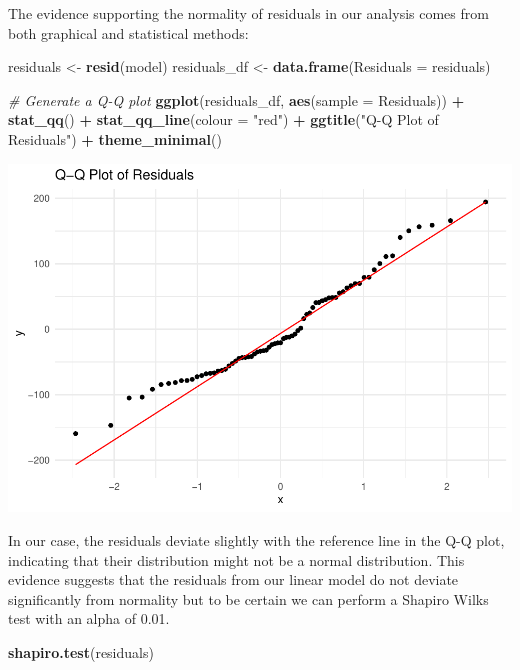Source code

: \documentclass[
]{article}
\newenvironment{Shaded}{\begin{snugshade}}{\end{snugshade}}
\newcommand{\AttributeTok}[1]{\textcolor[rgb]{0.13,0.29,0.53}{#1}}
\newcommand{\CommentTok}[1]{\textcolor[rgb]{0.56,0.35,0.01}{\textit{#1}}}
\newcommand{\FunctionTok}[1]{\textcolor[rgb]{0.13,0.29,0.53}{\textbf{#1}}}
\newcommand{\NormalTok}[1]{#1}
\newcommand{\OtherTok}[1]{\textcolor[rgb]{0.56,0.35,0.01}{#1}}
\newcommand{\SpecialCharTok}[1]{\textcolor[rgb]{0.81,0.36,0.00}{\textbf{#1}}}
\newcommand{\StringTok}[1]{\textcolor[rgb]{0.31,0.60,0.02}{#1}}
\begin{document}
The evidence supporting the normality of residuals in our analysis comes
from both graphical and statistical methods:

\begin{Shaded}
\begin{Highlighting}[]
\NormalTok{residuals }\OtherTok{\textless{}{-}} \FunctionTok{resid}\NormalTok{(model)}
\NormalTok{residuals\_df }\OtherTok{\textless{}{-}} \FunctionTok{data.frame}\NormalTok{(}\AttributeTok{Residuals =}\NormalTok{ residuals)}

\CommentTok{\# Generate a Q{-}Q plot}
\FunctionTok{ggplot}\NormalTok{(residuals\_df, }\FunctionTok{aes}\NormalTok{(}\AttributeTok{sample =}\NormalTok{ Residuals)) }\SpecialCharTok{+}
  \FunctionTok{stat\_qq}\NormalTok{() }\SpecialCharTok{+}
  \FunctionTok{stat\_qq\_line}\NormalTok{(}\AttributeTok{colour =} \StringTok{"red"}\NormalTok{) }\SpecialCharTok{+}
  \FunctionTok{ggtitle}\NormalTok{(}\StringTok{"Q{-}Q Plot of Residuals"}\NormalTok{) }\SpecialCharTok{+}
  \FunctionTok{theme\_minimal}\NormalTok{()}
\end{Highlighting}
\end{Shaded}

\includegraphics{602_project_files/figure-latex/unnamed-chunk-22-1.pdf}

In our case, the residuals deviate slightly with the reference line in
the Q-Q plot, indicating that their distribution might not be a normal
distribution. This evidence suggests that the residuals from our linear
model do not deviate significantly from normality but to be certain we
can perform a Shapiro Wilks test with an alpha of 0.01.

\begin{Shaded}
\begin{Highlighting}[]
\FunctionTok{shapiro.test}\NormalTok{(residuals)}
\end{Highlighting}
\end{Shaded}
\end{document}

--

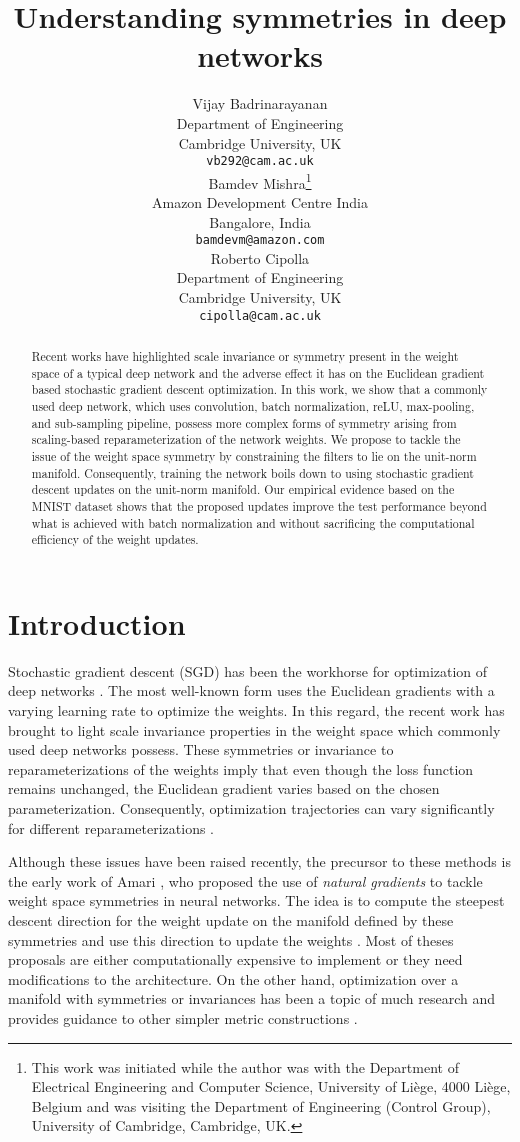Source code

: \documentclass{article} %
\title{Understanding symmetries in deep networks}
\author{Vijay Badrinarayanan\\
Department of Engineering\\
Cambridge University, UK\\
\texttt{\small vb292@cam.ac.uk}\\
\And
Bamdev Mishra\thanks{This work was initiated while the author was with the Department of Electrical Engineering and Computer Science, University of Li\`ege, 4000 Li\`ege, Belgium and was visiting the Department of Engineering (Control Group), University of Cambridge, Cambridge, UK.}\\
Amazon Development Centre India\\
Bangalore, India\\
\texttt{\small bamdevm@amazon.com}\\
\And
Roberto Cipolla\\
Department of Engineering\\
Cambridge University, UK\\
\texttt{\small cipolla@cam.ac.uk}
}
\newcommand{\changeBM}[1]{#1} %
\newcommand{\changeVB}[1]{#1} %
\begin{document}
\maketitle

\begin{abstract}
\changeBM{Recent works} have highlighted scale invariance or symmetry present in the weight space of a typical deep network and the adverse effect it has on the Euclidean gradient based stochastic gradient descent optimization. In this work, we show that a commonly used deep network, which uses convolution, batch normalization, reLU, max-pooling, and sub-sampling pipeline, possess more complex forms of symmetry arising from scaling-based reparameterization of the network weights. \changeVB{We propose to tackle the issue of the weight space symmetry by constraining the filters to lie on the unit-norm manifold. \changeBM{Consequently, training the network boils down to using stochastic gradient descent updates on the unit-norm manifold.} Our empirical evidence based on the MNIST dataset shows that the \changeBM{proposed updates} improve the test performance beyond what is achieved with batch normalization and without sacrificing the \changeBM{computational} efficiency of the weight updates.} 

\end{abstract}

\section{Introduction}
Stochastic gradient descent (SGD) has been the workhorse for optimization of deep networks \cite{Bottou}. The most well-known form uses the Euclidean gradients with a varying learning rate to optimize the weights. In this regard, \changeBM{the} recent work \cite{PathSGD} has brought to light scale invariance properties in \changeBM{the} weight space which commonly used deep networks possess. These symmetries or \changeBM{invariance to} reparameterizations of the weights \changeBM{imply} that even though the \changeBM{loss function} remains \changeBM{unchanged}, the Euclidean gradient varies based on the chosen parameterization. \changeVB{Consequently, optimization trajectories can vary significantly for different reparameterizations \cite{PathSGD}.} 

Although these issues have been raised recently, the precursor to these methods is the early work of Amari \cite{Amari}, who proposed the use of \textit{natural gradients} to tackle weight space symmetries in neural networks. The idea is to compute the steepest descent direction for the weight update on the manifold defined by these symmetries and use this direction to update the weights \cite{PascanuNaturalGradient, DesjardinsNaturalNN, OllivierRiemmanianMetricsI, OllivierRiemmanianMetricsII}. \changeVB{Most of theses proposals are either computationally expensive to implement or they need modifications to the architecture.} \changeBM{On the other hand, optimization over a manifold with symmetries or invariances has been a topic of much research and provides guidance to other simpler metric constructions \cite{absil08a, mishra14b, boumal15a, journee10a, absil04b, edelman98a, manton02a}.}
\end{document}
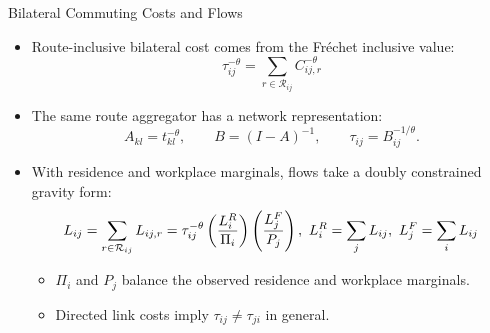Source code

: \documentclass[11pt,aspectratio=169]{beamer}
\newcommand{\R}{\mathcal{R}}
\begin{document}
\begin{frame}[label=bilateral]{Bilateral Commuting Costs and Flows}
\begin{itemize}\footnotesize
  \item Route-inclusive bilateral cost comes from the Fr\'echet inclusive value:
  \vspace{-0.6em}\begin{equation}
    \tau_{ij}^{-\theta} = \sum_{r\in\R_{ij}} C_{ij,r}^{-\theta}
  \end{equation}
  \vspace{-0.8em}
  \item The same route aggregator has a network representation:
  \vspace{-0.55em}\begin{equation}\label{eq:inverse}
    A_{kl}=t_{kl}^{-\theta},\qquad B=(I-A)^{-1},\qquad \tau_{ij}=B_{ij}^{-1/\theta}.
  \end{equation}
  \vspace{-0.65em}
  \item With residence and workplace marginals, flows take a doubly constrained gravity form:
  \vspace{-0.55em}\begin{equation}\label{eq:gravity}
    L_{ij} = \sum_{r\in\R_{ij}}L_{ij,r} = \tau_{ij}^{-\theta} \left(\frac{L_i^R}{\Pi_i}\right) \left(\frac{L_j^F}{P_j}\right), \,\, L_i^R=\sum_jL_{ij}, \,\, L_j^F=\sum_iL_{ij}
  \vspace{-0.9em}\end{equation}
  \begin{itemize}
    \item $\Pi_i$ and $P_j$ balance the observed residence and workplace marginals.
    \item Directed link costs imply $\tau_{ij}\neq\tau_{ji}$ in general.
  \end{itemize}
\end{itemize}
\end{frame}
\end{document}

- Task brief: Write down how many lines in this listing contain the word "imply"; the number is the whole answer.

- Result below: 2